C’est une ruelle pavée, ourlée de vielles maisons aux murs lézardés et décrépis. En cette dernière soirée d’été, un parfum aux notes tendres et envoûtantes s’évapore dans les airs à la manière d’une mélodie frivole.
Avec les semelles usées d’avoir trop battu les sentiers et les ruelles des villages avoisinants, avec sa casquette noire derrière laquelle se dissimule de jolies mèches rebelles couleur suie, celui qui pose sa vie chaque jour au bord des chemins a dérobé mon cœur à jamais.
Cette ruelle est devenue son théâtre, un théâtre d’émotions profondes et vraies où les vibrations des tuyaux sonores de son engin mécanique ont laissé des stigmates sur les murs comme sur ma vie. Avec lui, être libre signifiait encore quelque chose. Vivre sa vie, aussi.
Le saltimbanque dont je parle a marqué ma mémoire à jamais et a imprimé sur les pavés de cette ruelle l’estampille de son verbe, de son geste et de son chant. Je l’aperçois encore, derrière son orgue de barbarie juché sur une charrette vétuste, délicieusement paré d’arabesques, son petit foulard rouge se cabrant au vent, son veston de velours noir et sa chemise blanche aux manches bouffantes… Oui, je le revois, actionner sa manivelle avec ferveur et parfois avec nostalgie tout en distillant les notes et des textes séditieux.
Il venait souvent dans cette ruelle. Son étroitesse avait tous les ingrédients d’un décor intime pour un film de capes et d’épées. Je l’entendais depuis ma chambre, les fenêtres grandes ouvertes, juste au-dessus de lui. J’essayais de résister à cette voix insolite et déconcertante, à cette musique magique qui me happait…
Sa vision m’apparaissait comme celle d’un monde idyllique, simple, spontané. Une autre philosophie de vie.

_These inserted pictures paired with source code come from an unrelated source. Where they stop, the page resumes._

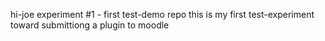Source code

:  hi-joe
experiment #1 - first test-demo repo 
this is my first test-experiment
toward submittiong a plugin to moodle
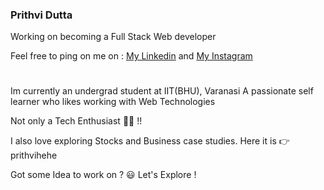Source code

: ###                          Prithvi Dutta

Working on becoming a Full Stack Web developer

Feel free to ping on me on : [My Linkedin](https://www.linkedin.com/in/prithvi-dutta) 
                       and   [My Instagram](https://www.instagram.com/its.prithvi/)
#
Im currently an undergrad student at IIT(BHU), Varanasi
A passionate self learner  who likes working with Web Technologies  

Not only a Tech Enthusiast 👨‍💻 !!

I also love exploring Stocks and Business case studies. Here it is 👉 prithvihehe

Got some Idea to work on ? 😃 Let's Explore ! 


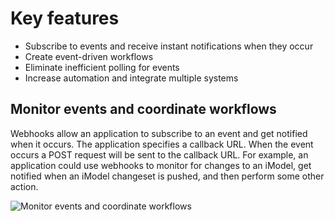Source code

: <!-- Copyright (c) Bentley Systems, Incorporated. All rights reserved.            -->
<!-- See LICENSE in the project root for license terms and full copyright notice. -->

# Key features

- Subscribe to events and receive instant notifications when they occur
- Create event-driven workflows
- Eliminate inefficient polling for events
- Increase automation and integrate multiple systems

<div className="feature-tiles">
    <div className="tile-row centered">
        <div>
            <h2>Monitor events and coordinate workflows</h2>
            <p>Webhooks allow an application to subscribe to an event and get notified when it occurs. The application specifies a callback URL. When the event occurs a POST request will be sent to the callback URL. For example, an application could use webhooks to monitor for changes to an iModel, get notified when an iModel changeset is pushed, and then perform some other action.</p>
        </div>
        <img src="/documentation/events/iTwinPlatform_illustrations_Events_01.svg" alt="Monitor events and coordinate workflows" title="Monitor events and coordinate workflows"/>
    </div>
</div>
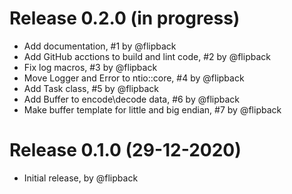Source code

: # Release 0.2.0 (in progress)

* Add documentation, #1 by @flipback
* Add GitHub acctions to build and lint code, #2 by @flipback
* Fix log macros, #3 by @flipback
* Move Logger and Error to ntio::core, #4 by @flipback
* Add Task class, #5 by @flipback
* Add Buffer to encode\decode data, #6 by @flipback
* Make buffer template for little and big endian, #7 by @flipback

# Release 0.1.0 (29-12-2020)

* Initial release, by @flipback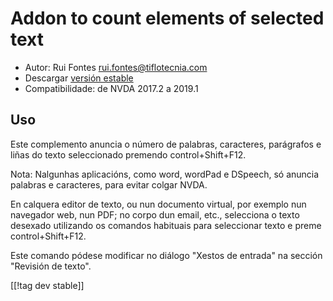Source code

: # Addon to count elements of selected text #

* Autor: Rui Fontes <rui.fontes@tiflotecnia.com>
* Descargar [versión estable][1]
* Compatibilidade: de NVDA 2017.2 a 2019.1

## Uso ##
Este complemento anuncia o número de palabras, caracteres, parágrafos e
liñas do texto seleccionado premendo control+Shift+F12.

Nota: Nalgunhas aplicacións, como word, wordPad e DSpeech, só anuncia
palabras e caracteres, para evitar colgar NVDA.

En calquera editor de texto, ou nun documento virtual, por exemplo nun
navegador web, nun PDF; no corpo dun email, etc., selecciona o texto
desexado utilizando os comandos habituais para seleccionar texto e preme
control+Shift+F12.

Este comando pódese modificar no diálogo "Xestos de entrada" na sección
"Revisión de texto".

[[!tag dev stable]]

[1]: https://addons.nvda-project.org/files/get.php?file=wc

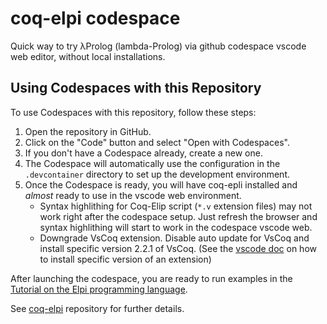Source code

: # coq-elpi codespace
Quick way to try λProlog (lambda-Prolog) via github codespace vscode web editor, without local installations.

## Using Codespaces with this Repository

To use Codespaces with this repository, follow these steps:

1. Open the repository in GitHub.
2. Click on the "Code" button and select "Open with Codespaces".
3. If you don't have a Codespace already, create a new one.
4. The Codespace will automatically use the configuration in the `.devcontainer` directory to set up the development environment.
5. Once the Codespace is ready, you will have coq-epli installed and *almost* ready to use in the vscode web environment.
   - Syntax highlithing for Coq-Elip script (`*.v` extension files) may not work right after the codespace setup. Just refresh the browser and syntax highlithing will start to work in the codespace vscode web.
   - Downgrade VsCoq extension. Disable auto update for VsCoq and install specific version 2.2.1 of VsCoq. (See the [vscode doc](https://code.visualstudio.com/docs/editor/extension-marketplace#_install-an-extension) on how to install specific version of an extension)


After launching the codespace, you are ready to run examples in the [Tutorial on the Elpi programming language](https://lpcic.github.io/coq-elpi/tutorial_elpi_lang.html).

See [coq-elpi](https://github.com/LPCIC/coq-elpi) repository for further details.
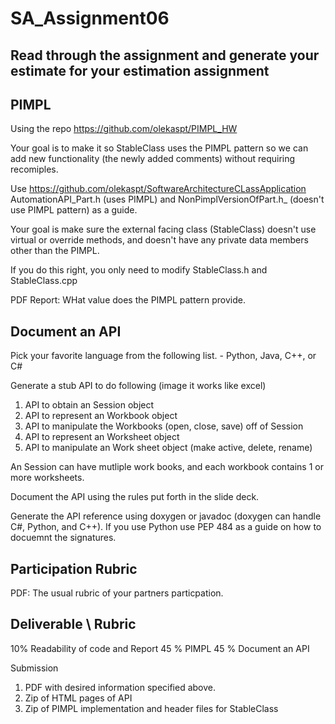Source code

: # SA_Assignment06

## Read through the assignment and generate your estimate for your estimation assignment


## PIMPL

Using the repo https://github.com/olekaspt/PIMPL_HW

Your goal is to make it so StableClass uses the PIMPL pattern so we can add new functionality (the newly added comments) without requiring recomiples.

Use https://github.com/olekaspt/SoftwareArchitectureCLassApplication AutomationAPI_Part.h (uses PIMPL) and NonPimplVersionOfPart.h_ (doesn't use PIMPL pattern) as a guide.

Your goal is make sure the external facing class (StableClass) doesn't use virtual or override methods, and doesn't have any private data members other than the PIMPL.

If you do this right, you only need to modify StableClass.h and StableClass.cpp


PDF Report:
WHat value does the PIMPL pattern provide.



## Document an API

Pick your favorite language from the following list. - Python, Java, C++, or C#

Generate a stub API to do following (image it works like excel)

1) API to obtain an Session object
3) API to represent an Workbook object
2) API to manipulate the Workbooks (open, close, save) off of Session
3) API to represent an Worksheet object
4) API to manipulate an Work sheet object (make active, delete, rename)

An Session can have mutliple work books, and each workbook contains 1 or more worksheets.

Document the API using the rules put forth in the slide deck.  

Generate the API reference using doxygen or javadoc (doxygen can handle C#, Python, and C++).  If you use Python use PEP 484 as a guide on how to docuemnt the signatures.


## Participation Rubric
PDF:
The usual rubric of your partners particpation.

## Deliverable \ Rubric

10% Readability of code and Report
45 % PIMPL
45 % Document an API

Submission
1) PDF with desired information specified above.
2) Zip of HTML pages of API
3) Zip of PIMPL implementation and header files for StableClass
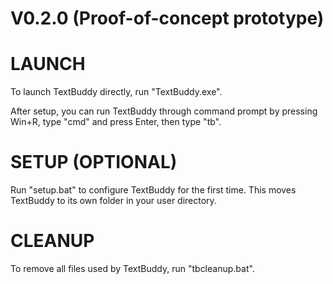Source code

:# V0.2.0 (Proof-of-concept prototype)

LAUNCH
======
To launch TextBuddy directly, run "TextBuddy.exe".

After setup, you can run TextBuddy through command prompt by pressing Win+R, type "cmd" and press Enter, then type "tb".


SETUP (OPTIONAL)
================
Run "setup.bat" to configure TextBuddy for the first time.
This moves TextBuddy to its own folder in your user directory.


CLEANUP
=======
To remove all files used by TextBuddy, run "tbcleanup.bat".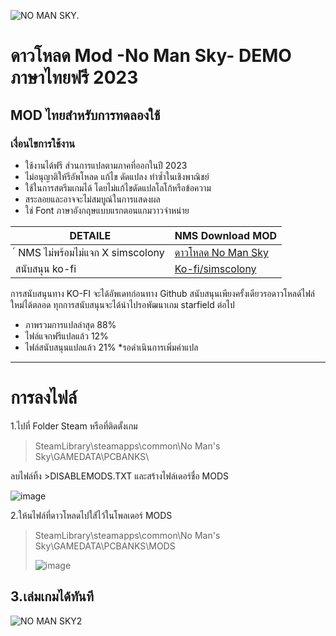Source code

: ![NO MAN SKY.](https://i.imgur.com/YgVQOK6.png)
# ดาวโหลด Mod -No Man Sky- DEMO ภาษาไทยฟรี 2023
## MOD ไทยสำหรับการทดลองใช้ 

### เงื่อนไขการใช้งาน
- ใช้งานได้ฟรี ส่วนการแปลตามภาคที่ออกในปี 2023
- ไม่อนุญาติให้รีอัพโหลด แก้ไข ดัดแปลง ทำซ้ำในเชิงพาณิชย์ 
- ใช้ในการสตรีมเกมได้ โดยไม่แก้ไขดัดแปลโลโก้หรือข้อความ 
- สระลอยและอาจจะไม่สมบูณ์ในการแสดงผล
- ใช่ Font ภาษาอังกฤษแบบแรกตอนแกมวาวจำหน่าย


| DETAILE   | NMS Download MOD |
| ------------- | ------------- |
|์ NMS ไม่พร้อมไม่แจก X simscolony   | [ดาวโหลด  No Man Sky](https://github.com/simscolony/NMS_DEMO/raw/main/%5BSIMSCOLONY%5D%20NO%20MAN%20SKY.pak) |
|สนับสนุน  ko-fi | [Ko-fi/simscolony](https://ko-fi.com/s/69427321ff) |

การสนับสนุนทาง KO-FI จะได้อัพเดทก่อนทาง Github 
สนับสนุนเพียงครั้งเดียวรอดาวโหลด์ไฟล์ใหม่ได้ตลอด
ทุกการสนับสนุนจะได้นำไปรอพัฒนาเกม starfield ต่อไป

- ภาพรวมการแปลล่าสุด 88% 
- ไฟล์แจกฟรีแปลแล้ว 12% 
- ไฟล์สนับสนุนแปลแล้ว 21% *รอดำเนินการเพิ่มคำแปล
-------------------------------------------
# การลงไฟล์


1.ไปที่ Folder Steam หรือที่ติดตั้งเกม
>SteamLibrary\steamapps\common\No Man's Sky\GAMEDATA\PCBANKS\

ลบไฟล์ทิ้ง >DISABLEMODS.TXT และสร้างไฟล์เดอร์ชื่อ MODS

![image](https://i.imgur.com/bvl8FiR.jpg)


2.ให้นไฟล์ที่ดาวโหลดไปใส่้ไว้ในโพลเดอร์ MODS
>SteamLibrary\steamapps\common\No Man's Sky\GAMEDATA\PCBANKS\MODS
>
>![image](https://i.imgur.com/g7uJOs5.jpg)
 
3.เล่มเกมได้ทันที
------------------------------------------

![NO MAN SKY2](https://i.imgur.com/L4xFUm1.png)

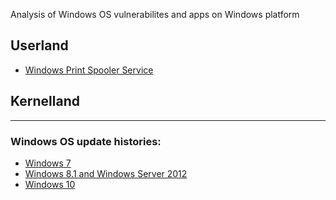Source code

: Analysis of Windows OS vulnerabilites and apps on Windows platform

## Userland

- [Windows Print Spooler Service]()

## Kernelland


***

### Windows OS update histories:
- [Windows 7](https://support.microsoft.com/en-us/topic/windows-7-sp1-and-windows-server-2008-r2-sp1-update-history-720c2590-fd58-26ba-16cc-6d8f3b547599)
- [Windows 8.1 and Windows Server 2012](https://support.microsoft.com/en-us/topic/windows-8-1-and-windows-server-2012-r2-update-history-47d81dd2-6804-b6ae-4112-20089467c7a6)
- [Windows 10](https://support.microsoft.com/en-us/topic/windows-10-update-history-53c270dc-954f-41f7-7ced-488578904dfe)

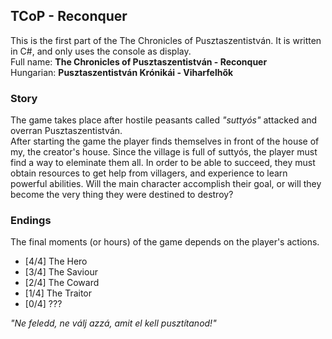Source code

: ## TCoP - Reconquer

This is the first part of the The Chronicles of Pusztaszentistván. It is written in C#, and only uses the console as display.<br>
Full name: **The Chronicles of Pusztaszentistván - Reconquer**<br>
Hungarian: **Pusztaszentistván Krónikái - Viharfelhők**

### Story

The game takes place after hostile peasants called *"suttyós"* attacked and overran Pusztaszentistván.<br>After starting the game the player finds themselves in front of the house of my, the creator's house.
Since the village is full of suttyós, the player must find a way to eleminate them all. In order to be able to succeed, they must obtain resources to get help from villagers, and experience to learn powerful abilities.
Will the main character accomplish their goal, or will they become the very thing they were destined to destroy?

### Endings

The final moments (or hours) of the game depends on the player's actions.

- [4/4] The Hero
- [3/4] The Saviour
- [2/4] The Coward
- [1/4] The Traitor
- [0/4] ???<br>

*"Ne feledd, ne válj azzá, amit el kell pusztítanod!"*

Mais…surtout ne pas mélanger nos deux univers aux antipodes l’un de l’autre. Surtout se modérer, se maîtriser, s’accrocher aux valeurs inculquées, ne pas prendre les chemins de traverse, ne pas faire ce que l’on a envie de faire mais ce qui est convenable de faire, et pour finir, surtout ne pas se pencher par la fenêtre…
Surtout…
« Comment ne pas perdre la tête,
Serrée par des bras audacieux,
Car l'on croit toujours
Aux doux mots d'amour
Quand ils sont dits avec les yeux
Moi, qui l'aimais tant,
Je le trouvais le plus beau de Saint-Jean
Et restait grisée, sans volonté,
Sous ses baisers » (1)
Lorsque ses yeux noirs et profonds, impénétrables et pourtant rieurs, rencontrèrent les miens, je devins, en un tour de manivelle seulement, son Esmeralda des rues, acceptant son invitation au voyage dans les fins fonds de tonalités tantôt dramatiques, tantôt comiques, tantôt tristes ou tantôt gaies, au rythme du défilement de ses bandes de carton perforé.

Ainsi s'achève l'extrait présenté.